Extracted records section start

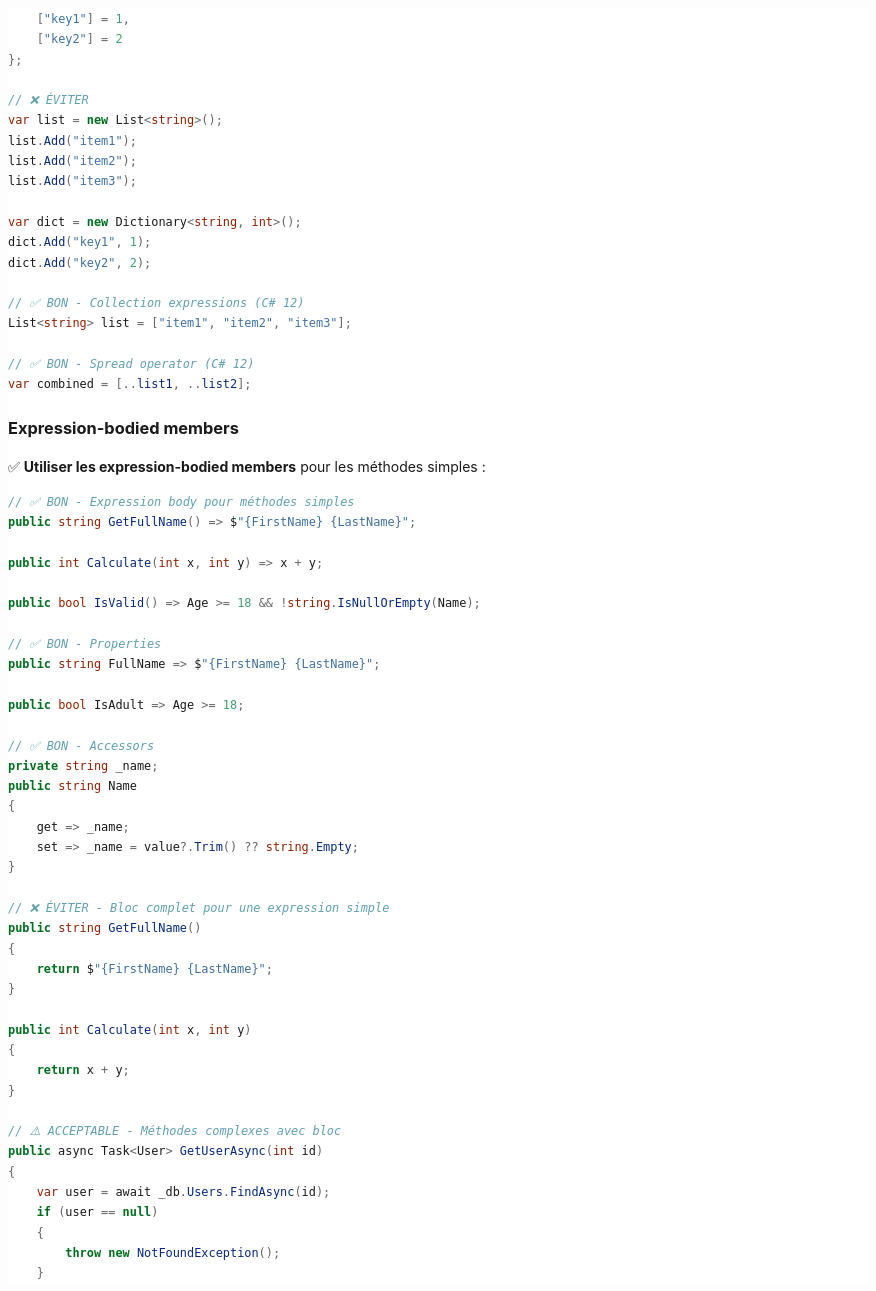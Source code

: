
```csharp
    ["key1"] = 1,
    ["key2"] = 2
};

// ❌ ÉVITER
var list = new List<string>();
list.Add("item1");
list.Add("item2");
list.Add("item3");

var dict = new Dictionary<string, int>();
dict.Add("key1", 1);
dict.Add("key2", 2);

// ✅ BON - Collection expressions (C# 12)
List<string> list = ["item1", "item2", "item3"];

// ✅ BON - Spread operator (C# 12)
var combined = [..list1, ..list2];
```

### Expression-bodied members
✅ **Utiliser les expression-bodied members** pour les méthodes simples :
```csharp
// ✅ BON - Expression body pour méthodes simples
public string GetFullName() => $"{FirstName} {LastName}";

public int Calculate(int x, int y) => x + y;

public bool IsValid() => Age >= 18 && !string.IsNullOrEmpty(Name);

// ✅ BON - Properties
public string FullName => $"{FirstName} {LastName}";

public bool IsAdult => Age >= 18;

// ✅ BON - Accessors
private string _name;
public string Name
{
    get => _name;
    set => _name = value?.Trim() ?? string.Empty;
}

// ❌ ÉVITER - Bloc complet pour une expression simple
public string GetFullName()
{
    return $"{FirstName} {LastName}";
}

public int Calculate(int x, int y)
{
    return x + y;
}

// ⚠️ ACCEPTABLE - Méthodes complexes avec bloc
public async Task<User> GetUserAsync(int id)
{
    var user = await _db.Users.FindAsync(id);
    if (user == null)
    {
        throw new NotFoundException();
    }
```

Extracted records section end

> Task item
Give back the entire listing verbatim, without the pictures.

> Solution
Source code

:
```csharp
    ["key1"] = 1,
    ["key2"] = 2
};

// ❌ ÉVITER
var list = new List<string>();
list.Add("item1");
list.Add("item2");
list.Add("item3");

var dict = new Dictionary<string, int>();
dict.Add("key1", 1);
dict.Add("key2", 2);

// ✅ BON - Collection expressions (C# 12)
List<string> list = ["item1", "item2", "item3"];

// ✅ BON - Spread operator (C# 12)
var combined = [..list1, ..list2];
```

### Expression-bodied members
✅ **Utiliser les expression-bodied members** pour les méthodes simples :
```csharp
// ✅ BON - Expression body pour méthodes simples
public string GetFullName() => $"{FirstName} {LastName}";

public int Calculate(int x, int y) => x + y;

public bool IsValid() => Age >= 18 && !string.IsNullOrEmpty(Name);

// ✅ BON - Properties
public string FullName => $"{FirstName} {LastName}";

public bool IsAdult => Age >= 18;

// ✅ BON - Accessors
private string _name;
public string Name
{
    get => _name;
    set => _name = value?.Trim() ?? string.Empty;
}

// ❌ ÉVITER - Bloc complet pour une expression simple
public string GetFullName()
{
    return $"{FirstName} {LastName}";
}

public int Calculate(int x, int y)
{
    return x + y;
}

// ⚠️ ACCEPTABLE - Méthodes complexes avec bloc
public async Task<User> GetUserAsync(int id)
{
    var user = await _db.Users.FindAsync(id);
    if (user == null)
    {
        throw new NotFoundException();
    }
```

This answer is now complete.